• [What you need to do]:
Find how many lines in the listing below include the word "cause". Give that number only.

======== Records provided ========

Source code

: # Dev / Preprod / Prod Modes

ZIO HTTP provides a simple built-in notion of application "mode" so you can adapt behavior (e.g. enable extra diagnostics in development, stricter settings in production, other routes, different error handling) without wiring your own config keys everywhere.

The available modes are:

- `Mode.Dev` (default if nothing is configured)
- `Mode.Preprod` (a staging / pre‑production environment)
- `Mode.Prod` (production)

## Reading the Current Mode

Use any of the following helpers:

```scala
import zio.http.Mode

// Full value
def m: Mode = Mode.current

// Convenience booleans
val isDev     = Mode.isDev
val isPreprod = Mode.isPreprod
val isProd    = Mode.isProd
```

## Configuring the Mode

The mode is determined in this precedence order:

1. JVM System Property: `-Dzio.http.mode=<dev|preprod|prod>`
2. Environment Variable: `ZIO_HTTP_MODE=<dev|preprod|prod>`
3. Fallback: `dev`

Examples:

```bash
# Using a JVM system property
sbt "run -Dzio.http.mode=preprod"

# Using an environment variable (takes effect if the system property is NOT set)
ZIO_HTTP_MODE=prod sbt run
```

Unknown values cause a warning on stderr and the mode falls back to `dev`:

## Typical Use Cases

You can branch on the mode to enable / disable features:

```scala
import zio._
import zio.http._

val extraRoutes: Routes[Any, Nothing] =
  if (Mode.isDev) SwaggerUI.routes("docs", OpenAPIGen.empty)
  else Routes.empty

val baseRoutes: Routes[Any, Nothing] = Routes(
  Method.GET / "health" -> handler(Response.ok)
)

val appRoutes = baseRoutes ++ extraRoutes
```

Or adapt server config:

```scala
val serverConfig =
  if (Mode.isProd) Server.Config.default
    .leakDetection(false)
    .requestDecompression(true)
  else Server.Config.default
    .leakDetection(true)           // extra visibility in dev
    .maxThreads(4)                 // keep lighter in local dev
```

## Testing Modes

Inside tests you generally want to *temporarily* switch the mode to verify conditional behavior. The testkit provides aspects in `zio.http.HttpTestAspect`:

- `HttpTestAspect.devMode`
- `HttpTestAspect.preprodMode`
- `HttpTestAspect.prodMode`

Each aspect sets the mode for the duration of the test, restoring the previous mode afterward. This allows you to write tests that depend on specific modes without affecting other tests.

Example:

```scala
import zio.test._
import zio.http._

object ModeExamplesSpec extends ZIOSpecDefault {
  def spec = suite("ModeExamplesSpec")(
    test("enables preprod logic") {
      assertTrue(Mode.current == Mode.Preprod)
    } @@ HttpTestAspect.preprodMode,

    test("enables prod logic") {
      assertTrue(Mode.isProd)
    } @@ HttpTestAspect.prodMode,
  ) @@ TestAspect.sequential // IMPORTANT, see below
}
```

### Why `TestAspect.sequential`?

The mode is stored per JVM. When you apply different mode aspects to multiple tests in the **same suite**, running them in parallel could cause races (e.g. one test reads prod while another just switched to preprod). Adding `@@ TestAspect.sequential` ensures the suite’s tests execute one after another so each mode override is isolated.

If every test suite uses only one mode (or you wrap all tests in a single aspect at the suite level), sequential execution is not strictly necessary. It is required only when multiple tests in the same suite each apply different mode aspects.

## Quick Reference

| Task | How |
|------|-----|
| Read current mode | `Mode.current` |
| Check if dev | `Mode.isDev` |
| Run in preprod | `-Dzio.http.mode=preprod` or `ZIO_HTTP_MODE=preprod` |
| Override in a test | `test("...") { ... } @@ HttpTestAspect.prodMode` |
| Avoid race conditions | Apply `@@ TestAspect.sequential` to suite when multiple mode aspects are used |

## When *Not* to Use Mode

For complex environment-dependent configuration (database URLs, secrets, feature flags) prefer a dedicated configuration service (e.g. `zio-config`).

========

• [Solution]:
2